┌──

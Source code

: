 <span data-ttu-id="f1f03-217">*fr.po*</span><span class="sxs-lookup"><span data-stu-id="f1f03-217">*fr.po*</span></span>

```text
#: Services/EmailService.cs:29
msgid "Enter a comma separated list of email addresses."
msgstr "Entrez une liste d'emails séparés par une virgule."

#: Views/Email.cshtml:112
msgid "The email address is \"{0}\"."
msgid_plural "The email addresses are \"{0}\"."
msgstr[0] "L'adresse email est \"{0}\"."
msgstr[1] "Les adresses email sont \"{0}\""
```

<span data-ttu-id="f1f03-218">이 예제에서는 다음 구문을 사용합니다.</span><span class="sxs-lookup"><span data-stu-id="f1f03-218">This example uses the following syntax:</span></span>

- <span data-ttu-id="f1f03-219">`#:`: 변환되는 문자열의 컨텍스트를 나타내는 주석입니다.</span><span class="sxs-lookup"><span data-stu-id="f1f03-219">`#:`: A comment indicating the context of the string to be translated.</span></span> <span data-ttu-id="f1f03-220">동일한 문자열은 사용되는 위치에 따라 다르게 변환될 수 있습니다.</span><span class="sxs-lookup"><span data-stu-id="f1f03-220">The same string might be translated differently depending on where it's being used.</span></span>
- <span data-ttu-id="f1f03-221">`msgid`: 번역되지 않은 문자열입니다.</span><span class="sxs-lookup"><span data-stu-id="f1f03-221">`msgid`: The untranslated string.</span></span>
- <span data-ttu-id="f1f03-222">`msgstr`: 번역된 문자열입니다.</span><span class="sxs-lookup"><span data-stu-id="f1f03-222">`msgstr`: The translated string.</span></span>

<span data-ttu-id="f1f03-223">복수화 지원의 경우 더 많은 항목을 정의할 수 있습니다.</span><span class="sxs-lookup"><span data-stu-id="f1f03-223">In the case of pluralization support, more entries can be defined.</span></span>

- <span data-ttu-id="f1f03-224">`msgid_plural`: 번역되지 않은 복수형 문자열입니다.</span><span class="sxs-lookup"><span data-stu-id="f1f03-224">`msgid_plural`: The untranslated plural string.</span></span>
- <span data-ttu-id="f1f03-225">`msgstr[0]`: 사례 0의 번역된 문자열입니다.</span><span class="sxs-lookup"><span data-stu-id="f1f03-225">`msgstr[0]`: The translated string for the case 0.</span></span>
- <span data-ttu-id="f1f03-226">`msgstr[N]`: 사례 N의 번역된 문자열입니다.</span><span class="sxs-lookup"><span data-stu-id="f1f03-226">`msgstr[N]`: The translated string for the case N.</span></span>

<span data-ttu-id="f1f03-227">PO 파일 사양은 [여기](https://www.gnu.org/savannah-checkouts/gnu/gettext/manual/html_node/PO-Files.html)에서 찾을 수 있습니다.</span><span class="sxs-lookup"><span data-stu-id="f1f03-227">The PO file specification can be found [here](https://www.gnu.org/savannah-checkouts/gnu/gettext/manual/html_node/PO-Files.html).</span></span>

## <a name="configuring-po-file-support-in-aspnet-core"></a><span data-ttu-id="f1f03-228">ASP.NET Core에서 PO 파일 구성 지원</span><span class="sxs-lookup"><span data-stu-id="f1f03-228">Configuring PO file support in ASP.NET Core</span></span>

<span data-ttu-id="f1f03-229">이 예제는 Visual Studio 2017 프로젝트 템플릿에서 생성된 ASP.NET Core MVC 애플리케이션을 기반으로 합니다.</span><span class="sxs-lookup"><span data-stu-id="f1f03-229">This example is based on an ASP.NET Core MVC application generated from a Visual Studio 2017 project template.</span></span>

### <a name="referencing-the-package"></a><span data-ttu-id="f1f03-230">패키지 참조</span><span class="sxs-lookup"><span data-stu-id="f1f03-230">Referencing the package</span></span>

└──

## TASK TO CARRY OUT
Please copy out every line of the preceding listing that carries "support".

## SOLUTION FOR THIS TASK
<span data-ttu-id="f1f03-223">복수화 지원의 경우 더 많은 항목을 정의할 수 있습니다.</span><span class="sxs-lookup"><span data-stu-id="f1f03-223">In the case of pluralization support, more entries can be defined.</span></span>
## <a name="configuring-po-file-support-in-aspnet-core"></a><span data-ttu-id="f1f03-228">ASP.NET Core에서 PO 파일 구성 지원</span><span class="sxs-lookup"><span data-stu-id="f1f03-228">Configuring PO file support in ASP.NET Core</span></span>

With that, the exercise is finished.